Meet the Modern Farmer: Carlos Couturier - Modern Farmer

Meet the Modern Farmer: Carlos Couturier

Carols Couturier New York City and Veracruz, Mexico Latin American hotelier and design icon Carlos Couturier splits his time between New York City and his farm in Veracruz, Mexico. In the low lit lobby bar of his recently opened Hotel Americano in Chelsea, Couturier offers drinks and homemade guacamole, and holds forth on his bifurcated […]

Carols Couturier
New York City and Veracruz, Mexico

Latin American hotelier and design icon Carlos Couturier splits his time between New York City and his farm in Veracruz, Mexico. In the low lit lobby bar of his recently opened Hotel Americano in Chelsea, Couturier offers drinks and homemade guacamole, and holds forth on his bifurcated mode of living, skipping between the country and the city, seemingly at home in both.

“After just spending three weeks at the farm, I feel out of place in New York,” he says. “I feel disconnected to nature here and need to go back often and reconnect. I crave the farm. Still, I get both worlds. I can enjoy life in a small town and go to a city.”
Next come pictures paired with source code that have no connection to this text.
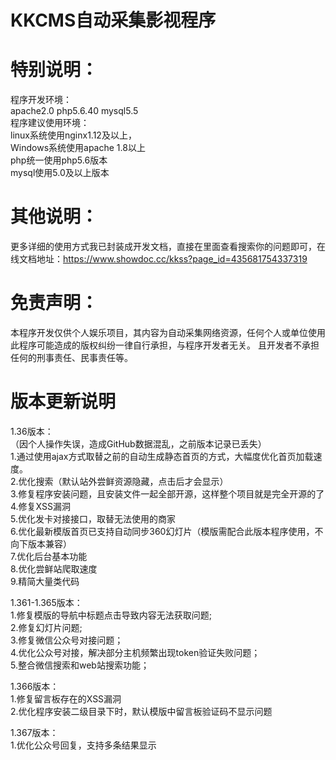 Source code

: # KKCMS自动采集影视程序

# 特别说明：    
  程序开发环境：  
    apache2.0  php5.6.40  mysql5.5  
    程序建议使用环境：  
  linux系统使用nginx1.12及以上，  
  Windows系统使用apache 1.8以上  
  php统一使用php5.6版本  
  mysql使用5.0及以上版本  
  
  
# 其他说明：  
  更多详细的使用方式我已封装成开发文档，直接在里面查看搜索你的问题即可，在线文档地址：https://www.showdoc.cc/kkss?page_id=435681754337319  
  
# 免责声明：  
  本程序开发仅供个人娱乐项目，其内容为自动采集网络资源，任何个人或单位使用此程序可能造成的版权纠纷一律自行承担，与程序开发者无关。
  且开发者不承担任何的刑事责任、民事责任等。
  
    
# 版本更新说明  
  1.36版本：  
  （因个人操作失误，造成GitHub数据混乱，之前版本记录已丢失）  
  1.通过使用ajax方式取替之前的自动生成静态首页的方式，大幅度优化首页加载速度。  
  2.优化搜索（默认站外尝鲜资源隐藏，点击后才会显示）  
  3.修复程序安装问题，且安装文件一起全部开源，这样整个项目就是完全开源的了  
  4.修复XSS漏洞  
  5.优化发卡对接接口，取替无法使用的商家  
  6.优化最新模版首页已支持自动同步360幻灯片（模版需配合此版本程序使用，不向下版本兼容）  
  7.优化后台基本功能  
  8.优化尝鲜站爬取速度  
  9.精简大量类代码  
  
  1.361-1.365版本：  
    1.修复模版的导航中标题点击导致内容无法获取问题;  
    2.修复幻灯片问题;  
    3.修复微信公众号对接问题；  
    4.优化公众号对接，解决部分主机频繁出现token验证失败问题；  
    5.整合微信搜索和web站搜索功能；  
      
  1.366版本：  
    1.修复留言板存在的XSS漏洞  
    2.优化程序安装二级目录下时，默认模版中留言板验证码不显示问题
      
  1.367版本：  
    1.优化公众号回复，支持多条结果显示  
    
  
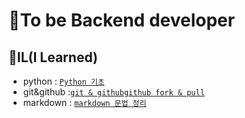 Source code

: # 🎯To be Backend developer 

## 📜IL(I Learned)

- python : [`Python 기초`](https://github.com/yoosoonil/TIL/blob/master/0711/Python_%EC%A0%95%EB%A6%AC.md)
- git&github :[`git & github`](https://github.com/yoosoonil/TIL/blob/master/0706/git%20%EC%A0%95%EB%A6%AC.md)[`github fork & pull`](https://github.com/yoosoonil/TIL/blob/master/0707/github%20fork%26pull.md)
- markdown : [`markdown 문법 정리`](https://github.com/yoosoonil/TIL/blob/master/0705/%EB%A7%88%ED%81%AC%EB%8B%A4%EC%9A%B4%EC%A0%95%EB%A6%AC.md)

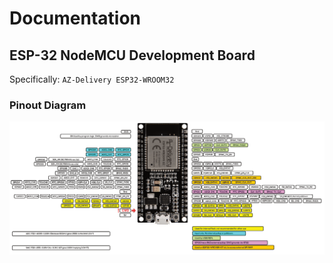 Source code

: # Documentation

## ESP-32 NodeMCU Development Board

Specifically: `AZ-Delivery ESP32-WROOM32`

### Pinout Diagram

![Pinout Diagram](./pinout_diagram.png)
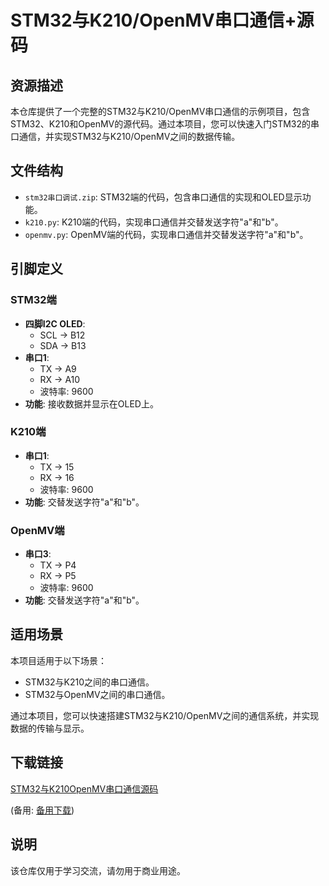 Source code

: # STM32与K210/OpenMV串口通信+源码

## 资源描述

本仓库提供了一个完整的STM32与K210/OpenMV串口通信的示例项目，包含STM32、K210和OpenMV的源代码。通过本项目，您可以快速入门STM32的串口通信，并实现STM32与K210/OpenMV之间的数据传输。

## 文件结构

- `stm32串口调试.zip`: STM32端的代码，包含串口通信的实现和OLED显示功能。
- `k210.py`: K210端的代码，实现串口通信并交替发送字符"a"和"b"。
- `openmv.py`: OpenMV端的代码，实现串口通信并交替发送字符"a"和"b"。

## 引脚定义

### STM32端

- **四脚I2C OLED**:
  - SCL -> B12
  - SDA -> B13
- **串口1**:
  - TX -> A9
  - RX -> A10
  - 波特率: 9600
- **功能**: 接收数据并显示在OLED上。

### K210端

- **串口1**:
  - TX -> 15
  - RX -> 16
  - 波特率: 9600
- **功能**: 交替发送字符"a"和"b"。

### OpenMV端

- **串口3**:
  - TX -> P4
  - RX -> P5
  - 波特率: 9600
- **功能**: 交替发送字符"a"和"b"。

## 适用场景

本项目适用于以下场景：

- STM32与K210之间的串口通信。
- STM32与OpenMV之间的串口通信。

通过本项目，您可以快速搭建STM32与K210/OpenMV之间的通信系统，并实现数据的传输与显示。

## 下载链接
[STM32与K210OpenMV串口通信源码](https://pan.quark.cn/s/29fae318e242) 

(备用: [备用下载](https://pan.baidu.com/s/1fwABZTOrqSQuYaq4soLfwg?pwd=1234))

## 说明

该仓库仅用于学习交流，请勿用于商业用途。
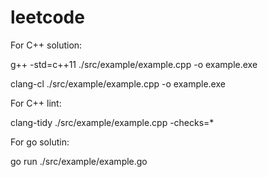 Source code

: leetcode
========

For C++ solution:

g++ -std=c++11 ./src/example/example.cpp -o example.exe

clang-cl ./src/example/example.cpp -o example.exe

For C++ lint:

clang-tidy ./src/example/example.cpp -checks=*

For go solutin:

go run ./src/example/example.go
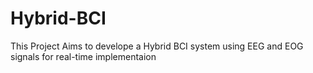 # Hybrid-BCI
This Project Aims to develope a Hybrid BCI system using EEG and EOG signals for real-time implementaion
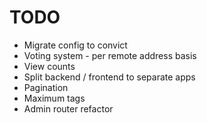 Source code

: # TODO

- Migrate config to convict
- Voting system - per remote address basis
- View counts
- Split backend / frontend to separate apps
- Pagination
- Maximum tags
- Admin router refactor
His sophistication and warmth are the same qualities that define his pet-friendly hotels – modern, intimate and inspired by nature. You have to wonder, though, when he finds the time to tend to his 8,000 acres in Veracruz, where he sustainably farms lychees, limes, grapefruits and oranges. His company, Citricola, is one of the largest exporters of Persian limes in all of Mexico, sending citrus to the British grocery retailer Tesco, Marks & Spencer and Carrefour in France, among others. He describes his packinghouse in Mexico City as “beautiful.” “It looks like a hospital,” says Couturier. “Its so pretty – it could be the kitchen of a hotel.”

Couturier’s family started off farming vanilla on the fertile land of Veracruz after emigrating from France in 1880, eventually moving to bananas and then citrus. He first came to the U.S. to attend a Kansas boarding school “in the middle of the wheat fields.” But farming has changed, he says. “With farming, we are not making decisions we never had before. We have blights and a sense of weather we never had before. We have hurricanes, one right after the other, and new diseases. Everything moves faster, and we have to adjust. It’s about adjusting on a daily basis.”